Work item -
For every line in the entries that contains "monitoring", show the whole line.

Records drawn from a dataset
============================================================

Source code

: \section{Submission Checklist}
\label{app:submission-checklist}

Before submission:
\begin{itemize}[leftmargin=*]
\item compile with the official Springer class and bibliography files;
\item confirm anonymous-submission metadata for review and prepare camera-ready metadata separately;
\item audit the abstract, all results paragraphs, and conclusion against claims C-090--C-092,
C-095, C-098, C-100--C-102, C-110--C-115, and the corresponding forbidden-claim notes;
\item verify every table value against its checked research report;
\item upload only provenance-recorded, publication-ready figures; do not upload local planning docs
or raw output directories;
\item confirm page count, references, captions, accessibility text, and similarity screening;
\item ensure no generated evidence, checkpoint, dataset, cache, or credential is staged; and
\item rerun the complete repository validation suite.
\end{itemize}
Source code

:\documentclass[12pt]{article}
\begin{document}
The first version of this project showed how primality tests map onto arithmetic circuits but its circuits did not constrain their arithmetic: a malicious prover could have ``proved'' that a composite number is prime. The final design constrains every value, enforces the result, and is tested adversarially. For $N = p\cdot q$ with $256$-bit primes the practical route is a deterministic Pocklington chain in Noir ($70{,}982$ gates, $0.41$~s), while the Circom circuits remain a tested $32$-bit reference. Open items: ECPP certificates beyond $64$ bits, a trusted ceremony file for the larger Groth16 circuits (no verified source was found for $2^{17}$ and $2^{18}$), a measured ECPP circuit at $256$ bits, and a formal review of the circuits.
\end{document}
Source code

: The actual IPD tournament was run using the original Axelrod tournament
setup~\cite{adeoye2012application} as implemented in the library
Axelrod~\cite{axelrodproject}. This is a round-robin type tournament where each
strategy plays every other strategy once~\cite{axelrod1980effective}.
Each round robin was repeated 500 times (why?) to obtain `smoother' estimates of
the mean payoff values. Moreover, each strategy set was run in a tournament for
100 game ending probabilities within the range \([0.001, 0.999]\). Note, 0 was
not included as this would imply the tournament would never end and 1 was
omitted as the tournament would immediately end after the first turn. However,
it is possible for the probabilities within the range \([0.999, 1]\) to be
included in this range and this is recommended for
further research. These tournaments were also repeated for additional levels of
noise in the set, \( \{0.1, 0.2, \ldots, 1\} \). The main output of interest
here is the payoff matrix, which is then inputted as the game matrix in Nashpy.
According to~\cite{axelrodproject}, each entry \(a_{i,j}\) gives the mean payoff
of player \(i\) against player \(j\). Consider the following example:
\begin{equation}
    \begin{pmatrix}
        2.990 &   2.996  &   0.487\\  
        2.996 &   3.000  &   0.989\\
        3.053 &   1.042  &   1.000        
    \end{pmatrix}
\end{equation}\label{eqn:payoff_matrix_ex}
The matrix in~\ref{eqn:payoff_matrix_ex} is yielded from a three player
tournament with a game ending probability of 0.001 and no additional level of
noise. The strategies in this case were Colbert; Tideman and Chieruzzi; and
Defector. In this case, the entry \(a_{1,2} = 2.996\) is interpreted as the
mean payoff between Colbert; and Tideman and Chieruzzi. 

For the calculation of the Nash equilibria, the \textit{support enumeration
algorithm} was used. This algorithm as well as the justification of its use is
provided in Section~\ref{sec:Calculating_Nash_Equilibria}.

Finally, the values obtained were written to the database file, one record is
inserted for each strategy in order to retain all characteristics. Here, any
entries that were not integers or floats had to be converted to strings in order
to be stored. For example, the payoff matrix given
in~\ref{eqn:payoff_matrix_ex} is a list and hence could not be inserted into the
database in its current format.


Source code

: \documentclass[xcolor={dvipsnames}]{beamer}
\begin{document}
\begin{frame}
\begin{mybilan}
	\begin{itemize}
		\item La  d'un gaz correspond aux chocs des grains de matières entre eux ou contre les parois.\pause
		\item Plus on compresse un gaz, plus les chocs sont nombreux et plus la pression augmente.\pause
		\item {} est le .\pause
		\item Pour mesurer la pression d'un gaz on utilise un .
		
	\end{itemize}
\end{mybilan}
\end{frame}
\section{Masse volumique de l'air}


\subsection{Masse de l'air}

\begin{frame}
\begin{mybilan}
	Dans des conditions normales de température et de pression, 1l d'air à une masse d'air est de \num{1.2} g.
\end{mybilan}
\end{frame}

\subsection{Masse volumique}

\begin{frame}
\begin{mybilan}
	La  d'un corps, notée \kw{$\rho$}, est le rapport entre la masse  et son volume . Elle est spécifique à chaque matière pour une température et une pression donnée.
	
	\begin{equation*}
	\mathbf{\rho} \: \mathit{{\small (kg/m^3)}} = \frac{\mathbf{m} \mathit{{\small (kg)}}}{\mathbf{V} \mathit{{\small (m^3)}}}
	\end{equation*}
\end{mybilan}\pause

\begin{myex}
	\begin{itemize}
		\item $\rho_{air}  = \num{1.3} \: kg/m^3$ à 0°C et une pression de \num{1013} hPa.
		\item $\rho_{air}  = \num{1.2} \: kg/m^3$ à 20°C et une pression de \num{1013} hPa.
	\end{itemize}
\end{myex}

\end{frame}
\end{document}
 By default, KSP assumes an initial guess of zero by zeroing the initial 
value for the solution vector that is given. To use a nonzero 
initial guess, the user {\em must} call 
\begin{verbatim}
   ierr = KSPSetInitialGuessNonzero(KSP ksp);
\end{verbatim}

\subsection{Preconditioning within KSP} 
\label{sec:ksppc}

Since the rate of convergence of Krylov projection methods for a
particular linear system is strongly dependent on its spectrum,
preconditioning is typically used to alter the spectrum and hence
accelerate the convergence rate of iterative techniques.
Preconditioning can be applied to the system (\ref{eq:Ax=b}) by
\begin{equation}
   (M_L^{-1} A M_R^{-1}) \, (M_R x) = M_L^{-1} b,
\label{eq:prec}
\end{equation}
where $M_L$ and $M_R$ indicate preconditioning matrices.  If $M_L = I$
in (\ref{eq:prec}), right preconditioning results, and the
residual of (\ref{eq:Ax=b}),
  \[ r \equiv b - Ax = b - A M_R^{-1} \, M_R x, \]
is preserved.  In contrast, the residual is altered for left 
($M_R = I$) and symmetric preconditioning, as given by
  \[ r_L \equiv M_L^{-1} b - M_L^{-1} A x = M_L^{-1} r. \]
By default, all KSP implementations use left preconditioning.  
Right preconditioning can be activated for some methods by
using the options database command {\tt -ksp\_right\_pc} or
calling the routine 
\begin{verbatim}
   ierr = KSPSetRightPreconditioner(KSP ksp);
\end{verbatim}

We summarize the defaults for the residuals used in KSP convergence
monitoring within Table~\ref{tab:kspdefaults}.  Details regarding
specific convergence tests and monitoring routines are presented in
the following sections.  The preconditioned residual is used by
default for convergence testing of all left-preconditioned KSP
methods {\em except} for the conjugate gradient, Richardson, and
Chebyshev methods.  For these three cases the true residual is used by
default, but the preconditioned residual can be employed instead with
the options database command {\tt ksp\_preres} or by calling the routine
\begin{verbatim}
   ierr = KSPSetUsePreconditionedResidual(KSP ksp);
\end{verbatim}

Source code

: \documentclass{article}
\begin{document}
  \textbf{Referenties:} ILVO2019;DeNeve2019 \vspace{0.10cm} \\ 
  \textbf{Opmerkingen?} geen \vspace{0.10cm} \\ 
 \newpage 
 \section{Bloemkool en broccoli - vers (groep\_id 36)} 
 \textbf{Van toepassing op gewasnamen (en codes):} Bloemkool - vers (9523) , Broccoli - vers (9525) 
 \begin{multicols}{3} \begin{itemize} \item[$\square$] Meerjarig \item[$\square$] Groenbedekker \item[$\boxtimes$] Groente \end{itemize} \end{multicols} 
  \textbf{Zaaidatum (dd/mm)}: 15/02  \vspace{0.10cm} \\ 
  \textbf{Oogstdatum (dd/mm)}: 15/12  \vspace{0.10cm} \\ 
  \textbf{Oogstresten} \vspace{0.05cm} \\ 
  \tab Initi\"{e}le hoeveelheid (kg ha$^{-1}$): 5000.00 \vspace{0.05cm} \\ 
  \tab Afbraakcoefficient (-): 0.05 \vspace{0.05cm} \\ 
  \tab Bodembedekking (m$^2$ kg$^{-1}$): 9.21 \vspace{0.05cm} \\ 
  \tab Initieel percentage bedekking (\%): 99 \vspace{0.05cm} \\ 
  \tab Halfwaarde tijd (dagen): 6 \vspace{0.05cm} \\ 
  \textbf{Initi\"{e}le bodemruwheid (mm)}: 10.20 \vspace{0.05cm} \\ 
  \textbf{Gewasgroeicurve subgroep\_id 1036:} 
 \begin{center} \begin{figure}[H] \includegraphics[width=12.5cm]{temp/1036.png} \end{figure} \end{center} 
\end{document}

============================================================

Written response -
monitoring within Table~\ref{tab:kspdefaults}.  Details regarding
specific convergence tests and monitoring routines are presented in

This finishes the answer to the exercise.